* To do
Within the listing below, show every line that contains the word "vRefTestWave".

--- Input data ---

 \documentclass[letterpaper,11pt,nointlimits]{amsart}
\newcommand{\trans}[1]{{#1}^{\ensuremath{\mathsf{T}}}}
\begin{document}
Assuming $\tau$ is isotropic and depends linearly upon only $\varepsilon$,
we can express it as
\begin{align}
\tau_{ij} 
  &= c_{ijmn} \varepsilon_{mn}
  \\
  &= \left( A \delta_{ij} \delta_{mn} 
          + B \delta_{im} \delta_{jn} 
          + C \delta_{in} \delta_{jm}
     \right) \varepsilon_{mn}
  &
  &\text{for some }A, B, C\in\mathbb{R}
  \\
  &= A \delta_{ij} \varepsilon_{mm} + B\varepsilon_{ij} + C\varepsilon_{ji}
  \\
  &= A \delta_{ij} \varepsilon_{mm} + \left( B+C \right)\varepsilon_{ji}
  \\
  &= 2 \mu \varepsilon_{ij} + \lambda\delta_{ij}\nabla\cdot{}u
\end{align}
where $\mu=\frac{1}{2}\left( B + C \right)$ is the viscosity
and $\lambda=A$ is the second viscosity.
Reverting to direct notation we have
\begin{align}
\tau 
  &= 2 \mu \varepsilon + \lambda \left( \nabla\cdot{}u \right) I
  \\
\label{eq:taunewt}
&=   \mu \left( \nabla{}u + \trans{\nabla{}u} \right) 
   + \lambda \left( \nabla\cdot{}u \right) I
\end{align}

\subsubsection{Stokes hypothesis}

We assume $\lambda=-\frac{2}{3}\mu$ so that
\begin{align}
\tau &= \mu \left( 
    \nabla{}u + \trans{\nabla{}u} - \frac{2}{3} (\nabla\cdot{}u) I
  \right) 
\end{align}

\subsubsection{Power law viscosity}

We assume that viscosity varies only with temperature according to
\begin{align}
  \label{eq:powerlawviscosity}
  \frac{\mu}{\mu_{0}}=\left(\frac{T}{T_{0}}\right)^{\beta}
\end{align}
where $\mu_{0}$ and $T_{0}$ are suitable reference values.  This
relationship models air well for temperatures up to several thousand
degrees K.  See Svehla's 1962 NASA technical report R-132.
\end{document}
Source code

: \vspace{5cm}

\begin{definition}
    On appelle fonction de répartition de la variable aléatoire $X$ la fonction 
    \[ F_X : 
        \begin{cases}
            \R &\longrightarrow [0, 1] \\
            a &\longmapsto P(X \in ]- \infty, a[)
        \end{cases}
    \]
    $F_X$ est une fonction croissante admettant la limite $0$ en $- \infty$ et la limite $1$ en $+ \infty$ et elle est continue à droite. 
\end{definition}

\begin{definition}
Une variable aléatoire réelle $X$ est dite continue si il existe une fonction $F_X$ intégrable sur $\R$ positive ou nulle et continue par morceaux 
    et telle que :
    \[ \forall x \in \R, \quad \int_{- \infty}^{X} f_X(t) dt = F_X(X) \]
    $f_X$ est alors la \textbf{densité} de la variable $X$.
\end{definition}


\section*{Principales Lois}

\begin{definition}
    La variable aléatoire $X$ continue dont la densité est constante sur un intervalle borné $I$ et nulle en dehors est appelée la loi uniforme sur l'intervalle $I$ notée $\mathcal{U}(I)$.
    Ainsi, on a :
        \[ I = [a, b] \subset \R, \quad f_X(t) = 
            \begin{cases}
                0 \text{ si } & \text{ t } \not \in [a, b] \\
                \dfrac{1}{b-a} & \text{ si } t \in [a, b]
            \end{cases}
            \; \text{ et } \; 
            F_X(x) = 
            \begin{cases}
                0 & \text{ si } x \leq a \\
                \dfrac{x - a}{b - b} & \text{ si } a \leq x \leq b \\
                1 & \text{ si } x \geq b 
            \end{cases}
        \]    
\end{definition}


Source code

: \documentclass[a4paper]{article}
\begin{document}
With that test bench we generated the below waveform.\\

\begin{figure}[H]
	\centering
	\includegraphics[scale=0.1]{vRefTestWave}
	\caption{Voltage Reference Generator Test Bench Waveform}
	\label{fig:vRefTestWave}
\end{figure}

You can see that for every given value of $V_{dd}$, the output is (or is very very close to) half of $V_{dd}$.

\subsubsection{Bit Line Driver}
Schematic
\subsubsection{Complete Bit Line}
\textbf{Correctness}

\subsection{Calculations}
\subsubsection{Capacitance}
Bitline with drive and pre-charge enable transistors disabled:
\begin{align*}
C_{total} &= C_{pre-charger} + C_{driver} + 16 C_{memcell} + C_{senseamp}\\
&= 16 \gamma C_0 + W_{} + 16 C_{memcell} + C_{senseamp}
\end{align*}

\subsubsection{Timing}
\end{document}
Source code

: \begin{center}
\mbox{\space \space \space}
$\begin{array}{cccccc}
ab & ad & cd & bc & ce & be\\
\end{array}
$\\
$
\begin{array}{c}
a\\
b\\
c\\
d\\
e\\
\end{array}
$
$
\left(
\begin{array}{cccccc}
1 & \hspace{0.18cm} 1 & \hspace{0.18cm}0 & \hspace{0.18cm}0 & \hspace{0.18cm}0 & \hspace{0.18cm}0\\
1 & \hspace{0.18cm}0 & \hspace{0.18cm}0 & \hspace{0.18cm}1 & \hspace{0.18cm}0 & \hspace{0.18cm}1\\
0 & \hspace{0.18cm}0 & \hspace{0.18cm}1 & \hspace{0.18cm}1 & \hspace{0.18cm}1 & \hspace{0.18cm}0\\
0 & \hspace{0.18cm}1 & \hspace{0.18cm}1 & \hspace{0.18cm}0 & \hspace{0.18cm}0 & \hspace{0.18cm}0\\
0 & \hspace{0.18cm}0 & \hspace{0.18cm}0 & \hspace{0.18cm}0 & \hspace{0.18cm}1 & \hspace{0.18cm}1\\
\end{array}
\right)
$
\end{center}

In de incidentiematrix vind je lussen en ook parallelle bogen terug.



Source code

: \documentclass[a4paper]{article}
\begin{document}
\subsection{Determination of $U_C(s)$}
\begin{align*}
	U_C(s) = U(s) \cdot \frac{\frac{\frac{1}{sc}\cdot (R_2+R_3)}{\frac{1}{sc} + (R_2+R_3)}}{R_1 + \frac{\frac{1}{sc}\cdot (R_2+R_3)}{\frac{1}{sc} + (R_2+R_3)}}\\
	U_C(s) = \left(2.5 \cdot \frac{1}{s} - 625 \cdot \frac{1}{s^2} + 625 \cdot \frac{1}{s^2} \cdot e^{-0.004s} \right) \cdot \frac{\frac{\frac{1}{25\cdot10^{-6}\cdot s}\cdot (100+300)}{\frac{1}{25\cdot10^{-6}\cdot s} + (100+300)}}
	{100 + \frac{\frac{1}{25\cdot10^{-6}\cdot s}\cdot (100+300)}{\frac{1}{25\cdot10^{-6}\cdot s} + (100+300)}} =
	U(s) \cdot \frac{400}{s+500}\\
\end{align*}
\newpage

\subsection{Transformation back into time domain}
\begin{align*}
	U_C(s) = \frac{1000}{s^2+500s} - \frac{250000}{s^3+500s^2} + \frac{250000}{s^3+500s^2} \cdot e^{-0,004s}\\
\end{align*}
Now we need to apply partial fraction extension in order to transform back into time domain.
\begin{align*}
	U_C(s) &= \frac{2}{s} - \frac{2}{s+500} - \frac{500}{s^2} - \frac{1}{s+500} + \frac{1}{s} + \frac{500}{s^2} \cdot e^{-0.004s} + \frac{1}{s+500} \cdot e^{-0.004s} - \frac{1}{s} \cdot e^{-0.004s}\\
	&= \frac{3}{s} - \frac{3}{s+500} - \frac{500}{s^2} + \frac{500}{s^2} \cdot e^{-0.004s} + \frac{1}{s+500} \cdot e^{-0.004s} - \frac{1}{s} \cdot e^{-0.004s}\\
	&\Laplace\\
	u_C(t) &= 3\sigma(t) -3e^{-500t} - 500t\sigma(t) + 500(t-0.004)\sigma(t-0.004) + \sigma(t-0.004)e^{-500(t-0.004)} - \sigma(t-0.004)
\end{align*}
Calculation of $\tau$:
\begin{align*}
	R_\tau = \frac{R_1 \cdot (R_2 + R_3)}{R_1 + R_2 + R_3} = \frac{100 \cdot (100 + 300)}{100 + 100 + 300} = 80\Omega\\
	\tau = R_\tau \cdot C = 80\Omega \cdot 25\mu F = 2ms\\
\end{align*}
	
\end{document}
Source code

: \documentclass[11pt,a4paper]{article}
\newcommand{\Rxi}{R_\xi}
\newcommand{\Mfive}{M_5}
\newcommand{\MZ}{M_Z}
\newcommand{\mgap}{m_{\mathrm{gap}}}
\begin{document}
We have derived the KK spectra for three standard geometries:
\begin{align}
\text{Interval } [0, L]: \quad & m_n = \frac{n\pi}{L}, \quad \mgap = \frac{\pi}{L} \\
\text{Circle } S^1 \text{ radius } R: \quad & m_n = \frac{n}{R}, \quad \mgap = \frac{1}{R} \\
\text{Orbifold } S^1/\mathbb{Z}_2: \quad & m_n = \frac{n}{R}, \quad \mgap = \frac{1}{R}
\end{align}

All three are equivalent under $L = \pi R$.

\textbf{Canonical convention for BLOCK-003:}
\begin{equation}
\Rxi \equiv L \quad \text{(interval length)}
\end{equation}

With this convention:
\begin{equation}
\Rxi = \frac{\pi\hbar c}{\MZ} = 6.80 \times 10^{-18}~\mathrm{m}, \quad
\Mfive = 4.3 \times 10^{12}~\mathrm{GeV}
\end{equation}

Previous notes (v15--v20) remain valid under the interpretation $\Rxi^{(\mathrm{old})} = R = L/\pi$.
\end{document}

---

* Response to this task
	\includegraphics[scale=0.1]{vRefTestWave}
	\label{fig:vRefTestWave}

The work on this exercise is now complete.